(Data entries)
════════════════

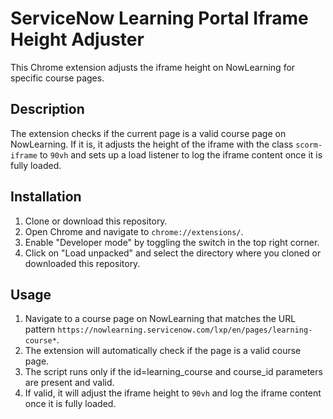# ServiceNow Learning Portal Iframe Height Adjuster

This Chrome extension adjusts the iframe height on NowLearning for specific course pages.

## Description

The extension checks if the current page is a valid course page on NowLearning. If it is, it adjusts the height of the iframe with the class `scorm-iframe` to `90vh` and sets up a load listener to log the iframe content once it is fully loaded.

## Installation

1. Clone or download this repository.
2. Open Chrome and navigate to `chrome://extensions/`.
3. Enable "Developer mode" by toggling the switch in the top right corner.
4. Click on "Load unpacked" and select the directory where you cloned or downloaded this repository.

## Usage

1. Navigate to a course page on NowLearning that matches the URL pattern `https://nowlearning.servicenow.com/lxp/en/pages/learning-course*`.
2. The extension will automatically check if the page is a valid course page.
3. The script runs only if the id=learning_course and course_id parameters are present and valid.
3. If valid, it will adjust the iframe height to `90vh` and log the iframe content once it is fully loaded.
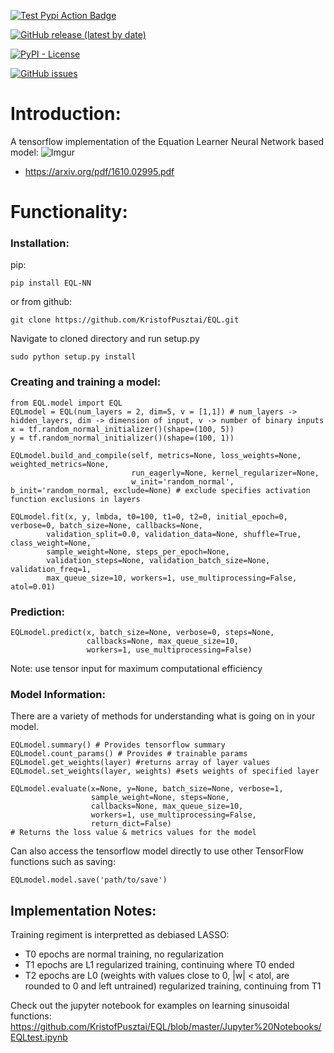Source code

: [![Test Pypi Action Badge](https://github.com/KristofPusztai/EQL/actions/workflows/python-test-publish.yml/badge.svg)](https://github.com/KristofPusztai/EQL/actions)

[![GitHub release (latest by date)](https://img.shields.io/github/v/release/KristofPusztai/EQL?style=plastic)](https://pypi.org/project/EQL-NN/)

[![PyPI - License](https://img.shields.io/pypi/l/EQL-NN)](https://opensource.org/license/mit/)

[![GitHub issues](https://img.shields.io/github/issues/KristofPusztai/EQL)](https://github.com/KristofPusztai/EQL/issues)

# Introduction:

A tensorflow implementation of the Equation Learner Neural Network based model:
![Imgur](https://i.imgur.com/L77pz3d.png)
- https://arxiv.org/pdf/1610.02995.pdf

# Functionality:
### Installation:
pip:

    pip install EQL-NN
or from github:
    
    git clone https://github.com/KristofPusztai/EQL.git
Navigate to cloned directory and run setup.py
    
    sudo python setup.py install

### Creating and training a model:

    from EQL.model import EQL
    EQLmodel = EQL(num_layers = 2, dim=5, v = [1,1]) # num_layers -> hidden_layers, dim -> dimension of input, v -> number of binary inputs
    x = tf.random_normal_initializer()(shape=(100, 5))
    y = tf.random_normal_initializer()(shape=(100, 1))
    
    EQLmodel.build_and_compile(self, metrics=None, loss_weights=None, weighted_metrics=None,
                               run_eagerly=None, kernel_regularizer=None,
                               w_init='random_normal', b_init='random_normal, exclude=None) # exclude specifies activation function exclusions in layers
                               
    EQLmodel.fit(x, y, lmbda, t0=100, t1=0, t2=0, initial_epoch=0, verbose=0, batch_size=None, callbacks=None,
            validation_split=0.0, validation_data=None, shuffle=True, class_weight=None,
            sample_weight=None, steps_per_epoch=None,
            validation_steps=None, validation_batch_size=None, validation_freq=1,
            max_queue_size=10, workers=1, use_multiprocessing=False, atol=0.01)
    
### Prediction:
    
    EQLmodel.predict(x, batch_size=None, verbose=0, steps=None, 
                     callbacks=None, max_queue_size=10,
                     workers=1, use_multiprocessing=False)
    
Note: use tensor input for maximum computational efficiency

### Model Information:
There are a variety of methods for understanding what is going on
in your model.

    EQLmodel.summary() # Provides tensorflow summary
    EQLmodel.count_params() # Provides # trainable params
    EQLmodel.get_weights(layer) #returns array of layer values
    EQLmodel.set_weights(layer, weights) #sets weights of specified layer
    
    EQLmodel.evaluate(x=None, y=None, batch_size=None, verbose=1,
                      sample_weight=None, steps=None,
                      callbacks=None, max_queue_size=10, 
                      workers=1, use_multiprocessing=False,
                      return_dict=False)
    # Returns the loss value & metrics values for the model
    
Can also access the tensorflow model directly to use other TensorFlow functions such as saving:
    
    EQLmodel.model.save('path/to/save')
## Implementation Notes:
Training regiment is interpretted as debiased LASSO:
- T0 epochs are normal training, no regularization
- T1 epochs are L1 regularized training, continuing where T0 ended
- T2 epochs are L0 (weights with values close to 0, |w| < atol, are rounded to 0 and left untrained) regularized training, continuing from T1

Check out the jupyter notebook for examples on learning sinusoidal functions:
https://github.com/KristofPusztai/EQL/blob/master/Jupyter%20Notebooks/EQLtest.ipynb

════════════════

## What needs to be done
Your answer should be a single number: the count of lines in these records that hold the string "Chrome".

## Completed exercise
2